▶ **Exercise requirements**
Using the records below, repeat exactly the lines from the one holding "Maltese postcodes are" through the one holding "## How the script works", both ends included, and no others.

▶ **The records**
※ ※ ※
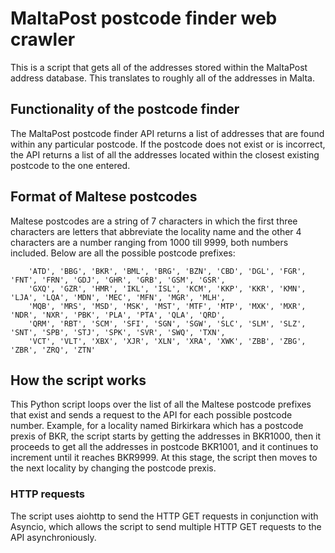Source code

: # MaltaPost postcode finder web crawler
This is a script that gets all of the addresses stored within the MaltaPost address database. This translates to roughly all of the addresses in Malta.

## Functionality of the postcode finder
The MaltaPost postcode finder API returns a list of addresses that are found within any particular postcode. If the postcode does not exist or is incorrect, the API returns a list of all the addresses located within the closest existing postcode to the one entered. 

## Format of Maltese postcodes
Maltese postcodes are a string of 7 characters in which the first three characters are letters that abbreviate the locality name and the other 4 characters are a number ranging from 1000 till 9999, both numbers included. Below are all the possible postcode prefixes:

```
    'ATD', 'BBG', 'BKR', 'BML', 'BRG', 'BZN', 'CBD', 'DGL', 'FGR', 'FNT', 'FRN', 'GDJ', 'GHR', 'GRB', 'GSM', 'GSR',
    'GXQ', 'GZR', 'HMR', 'IKL', 'ISL', 'KCM', 'KKP', 'KKR', 'KMN', 'LJA', 'LQA', 'MDN', 'MEC', 'MFN', 'MGR', 'MLH',
    'MQB', 'MRS', 'MSD', 'MSK', 'MST', 'MTF', 'MTP', 'MXK', 'MXR', 'NDR', 'NXR', 'PBK', 'PLA', 'PTA', 'QLA', 'QRD',
    'QRM', 'RBT', 'SCM', 'SFI', 'SGN', 'SGW', 'SLC', 'SLM', 'SLZ', 'SNT', 'SPB', 'STJ', 'SPK', 'SVR', 'SWQ', 'TXN',
    'VCT', 'VLT', 'XBX', 'XJR', 'XLN', 'XRA', 'XWK', 'ZBB', 'ZBG', 'ZBR', 'ZRQ', 'ZTN'
```

## How the script works
This Python script loops over the list of all the Maltese postcode prefixes that exist and sends a request to the API for each possible postcode number. Example, for a locality named Birkirkara which has a postcode prexis of BKR, the script starts by getting the addresses in BKR1000, then it proceeds to get all the addresses in postcode BKR1001, and it continues to increment until it reaches BKR9999. At this stage, the script then moves to the next locality by changing the postcode prexis.

### HTTP requests
The script uses aiohttp to send the HTTP GET requests in conjunction with Asyncio, which allows the script to send multiple HTTP GET requests to the API asynchroniously.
※ ※ ※
▶ **Solved problem**
Maltese postcodes are a string of 7 characters in which the first three characters are letters that abbreviate the locality name and the other 4 characters are a number ranging from 1000 till 9999, both numbers included. Below are all the possible postcode prefixes:

```
    'ATD', 'BBG', 'BKR', 'BML', 'BRG', 'BZN', 'CBD', 'DGL', 'FGR', 'FNT', 'FRN', 'GDJ', 'GHR', 'GRB', 'GSM', 'GSR',
    'GXQ', 'GZR', 'HMR', 'IKL', 'ISL', 'KCM', 'KKP', 'KKR', 'KMN', 'LJA', 'LQA', 'MDN', 'MEC', 'MFN', 'MGR', 'MLH',
    'MQB', 'MRS', 'MSD', 'MSK', 'MST', 'MTF', 'MTP', 'MXK', 'MXR', 'NDR', 'NXR', 'PBK', 'PLA', 'PTA', 'QLA', 'QRD',
    'QRM', 'RBT', 'SCM', 'SFI', 'SGN', 'SGW', 'SLC', 'SLM', 'SLZ', 'SNT', 'SPB', 'STJ', 'SPK', 'SVR', 'SWQ', 'TXN',
    'VCT', 'VLT', 'XBX', 'XJR', 'XLN', 'XRA', 'XWK', 'ZBB', 'ZBG', 'ZBR', 'ZRQ', 'ZTN'
```

## How the script works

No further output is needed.